(LISTED RECORDS Opens)
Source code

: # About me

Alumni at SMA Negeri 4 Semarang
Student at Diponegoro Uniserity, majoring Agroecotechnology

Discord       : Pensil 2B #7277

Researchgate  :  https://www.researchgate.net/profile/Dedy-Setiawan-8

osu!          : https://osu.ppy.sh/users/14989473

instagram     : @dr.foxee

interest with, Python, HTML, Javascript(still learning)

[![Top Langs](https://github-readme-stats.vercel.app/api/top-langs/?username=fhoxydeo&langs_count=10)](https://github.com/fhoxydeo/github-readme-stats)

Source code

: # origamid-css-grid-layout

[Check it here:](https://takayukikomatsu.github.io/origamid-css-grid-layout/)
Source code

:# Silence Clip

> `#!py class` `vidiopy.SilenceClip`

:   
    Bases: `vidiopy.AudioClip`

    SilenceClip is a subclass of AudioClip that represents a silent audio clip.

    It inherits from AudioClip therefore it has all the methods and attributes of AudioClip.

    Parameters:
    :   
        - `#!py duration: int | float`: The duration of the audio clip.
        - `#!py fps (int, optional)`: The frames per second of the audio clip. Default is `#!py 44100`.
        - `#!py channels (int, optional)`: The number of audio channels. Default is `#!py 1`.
(LISTED RECORDS Closes)
Locate the word "grid" in the records above, and return each line that has it.

: # origamid-css-grid-layout
[Check it here:](https://takayukikomatsu.github.io/origamid-css-grid-layout/)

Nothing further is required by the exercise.